In a plush hotel filled with business being done, the director Gareth Evans is surrounded by cut glass and burnished wood. This feels ill-fated. In Evans's thrilling, symphonically violent films, things rarely end well for the furniture. His latest, The Raid 2: Berandal, features a nightclub scene in which a mob of assassins swarm over the banquettes like cockroaches. Later, a high-end restaurant kitchen becomes the stage for a dervish whirl of fists and cooking implements.

"It's true," he says. "In hotels I do always look at what you could rip out to use as a prop. The nicer the place, the more I want to destroy it."

If his work suggests a wildman, the reality is a chipper, semi-bearded figure in a hoodie, ambling back into the splendour after a fag.

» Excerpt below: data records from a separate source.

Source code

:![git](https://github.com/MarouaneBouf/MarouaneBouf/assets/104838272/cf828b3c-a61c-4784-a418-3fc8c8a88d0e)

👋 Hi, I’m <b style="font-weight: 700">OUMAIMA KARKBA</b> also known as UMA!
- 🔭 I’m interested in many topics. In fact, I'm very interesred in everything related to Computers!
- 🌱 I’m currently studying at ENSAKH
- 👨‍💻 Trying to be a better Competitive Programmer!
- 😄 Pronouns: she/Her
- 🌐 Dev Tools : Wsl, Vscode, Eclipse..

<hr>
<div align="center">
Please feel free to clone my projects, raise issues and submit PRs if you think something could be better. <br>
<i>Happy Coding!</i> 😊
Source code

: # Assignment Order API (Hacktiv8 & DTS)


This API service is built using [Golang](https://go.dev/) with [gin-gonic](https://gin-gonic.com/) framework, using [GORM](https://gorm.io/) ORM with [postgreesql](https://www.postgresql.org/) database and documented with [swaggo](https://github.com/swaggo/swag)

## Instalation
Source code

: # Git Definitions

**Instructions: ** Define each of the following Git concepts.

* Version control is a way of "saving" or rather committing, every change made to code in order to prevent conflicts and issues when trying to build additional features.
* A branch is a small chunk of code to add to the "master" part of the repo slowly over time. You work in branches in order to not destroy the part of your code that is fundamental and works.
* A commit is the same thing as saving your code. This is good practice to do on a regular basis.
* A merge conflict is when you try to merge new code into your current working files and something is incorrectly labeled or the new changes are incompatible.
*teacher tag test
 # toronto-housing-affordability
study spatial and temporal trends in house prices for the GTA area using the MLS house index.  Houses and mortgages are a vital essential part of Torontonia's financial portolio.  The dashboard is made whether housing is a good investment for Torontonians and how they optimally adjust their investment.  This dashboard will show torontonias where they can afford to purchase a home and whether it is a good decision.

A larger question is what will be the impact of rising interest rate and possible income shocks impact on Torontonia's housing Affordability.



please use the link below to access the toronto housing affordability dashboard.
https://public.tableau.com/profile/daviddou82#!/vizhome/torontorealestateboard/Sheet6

At 33, his accent is mostly still pure Hirwaun, the south Wales village on the edge of the Brecon Beacons where he grew up. But occasionally, there's a trace of something else – the Indonesian capital of Jakarta, where he's lived since 2006, and where he's become the most achingly credible director of action movies on the planet.

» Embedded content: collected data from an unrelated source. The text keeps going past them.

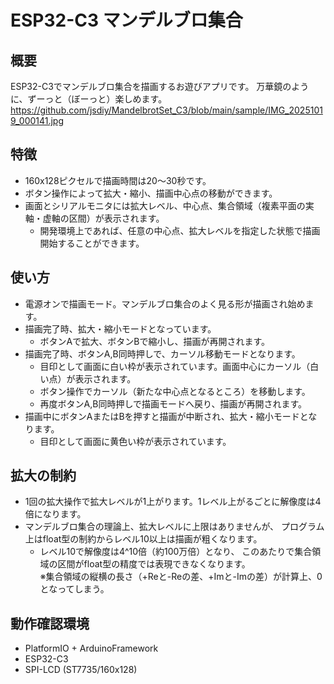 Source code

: # ESP32-C3 マンデルブロ集合

## 概要
ESP32-C3でマンデルブロ集合を描画するお遊びアプリです。
万華鏡のように、ずーっと（ぼーっと）楽しめます。  
https://github.com/jsdiy/MandelbrotSet_C3/blob/main/sample/IMG_20251019_000141.jpg

## 特徴
- 160x128ピクセルで描画時間は20～30秒です。
- ボタン操作によって拡大・縮小、描画中心点の移動ができます。
- 画面とシリアルモニタには拡大レベル、中心点、集合領域（複素平面の実軸・虚軸の区間）が表示されます。
	- 開発環境上であれば、任意の中心点、拡大レベルを指定した状態で描画開始することができます。

## 使い方
- 電源オンで描画モード。マンデルブロ集合のよく見る形が描画され始めます。
- 描画完了時、拡大・縮小モードとなっています。
	- ボタンAで拡大、ボタンBで縮小し、描画が再開されます。
- 描画完了時、ボタンA,B同時押しで、カーソル移動モードとなります。
	- 目印として画面に白い枠が表示されています。画面中心にカーソル（白い点）が表示されます。
	- ボタン操作でカーソル（新たな中心点となるところ）を移動します。
	- 再度ボタンA,B同時押しで描画モードへ戻り、描画が再開されます。
- 描画中にボタンAまたはBを押すと描画が中断され、拡大・縮小モードとなります。
	- 目印として画面に黄色い枠が表示されています。

## 拡大の制約
- 1回の拡大操作で拡大レベルが1上がります。1レベル上がるごとに解像度は4倍になります。
- マンデルブロ集合の理論上、拡大レベルに上限はありませんが、
	プログラム上はfloat型の制約からレベル10以上は描画が粗くなります。
	- レベル10で解像度は4^10倍（約100万倍）となり、
	このあたりで集合領域の区間がfloat型の精度では表現できなくなります。  
	※集合領域の縦横の長さ（+Reと-Reの差、+Imと-Imの差）が計算上、0となってしまう。

## 動作確認環境
- PlatformIO + ArduinoFramework
- ESP32-C3
- SPI-LCD (ST7735/160x128)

Once he's done in London there will be a brief trip home, long enough to show his family the new film. His mother, he says, can be squeamish. His grandmother, at 91, is more robust.

That the original Raid, released in 2012, created a stir among action fans was not so newsworthy. But Evans' film – in which a band of vastly outnumbered Jakarta cops are trapped in a tower block seething with gangsters – wowed viewers in cultural corners the martial arts movie doesn't often reach. Critics with faultlessly high brows lined up to lavish it with praise, noting its place in an action cinema line of descent stretching back to The Battleship Potemkin. It was also just spectacularly good fun – an adrenal series of hectic set pieces based on the Indonesian martial art pencak silat, in which limbs, hands, feet and faces collide so swiftly and gracefully you're convinced that what you're seeing must be impossible. At the screening I went to, journalists broke into stunned applause. It seemed the only thing to do.

Now, with the sequel about to come out, Evans is in the curious position of being admired equally by film snobs and fanboys. The weight of anticipation is worn lightly. "I don't like to get ahead of myself. I just think at least I didn't take studio money to do it, so it's not their cash I'm burning."

By the standards of Hollywood, the film cost only a few peanuts more than its predecessor (Evans puts the budget at £4.5 million to The Raid's £1m). The money was enough to stage a boggling, seven-minute car chase through the streets of Jakarta, if not to persuade the police to protect the crew from the wrath of the city's drivers. "One guy they let through the barriers swerved straight at us, screaming abuse."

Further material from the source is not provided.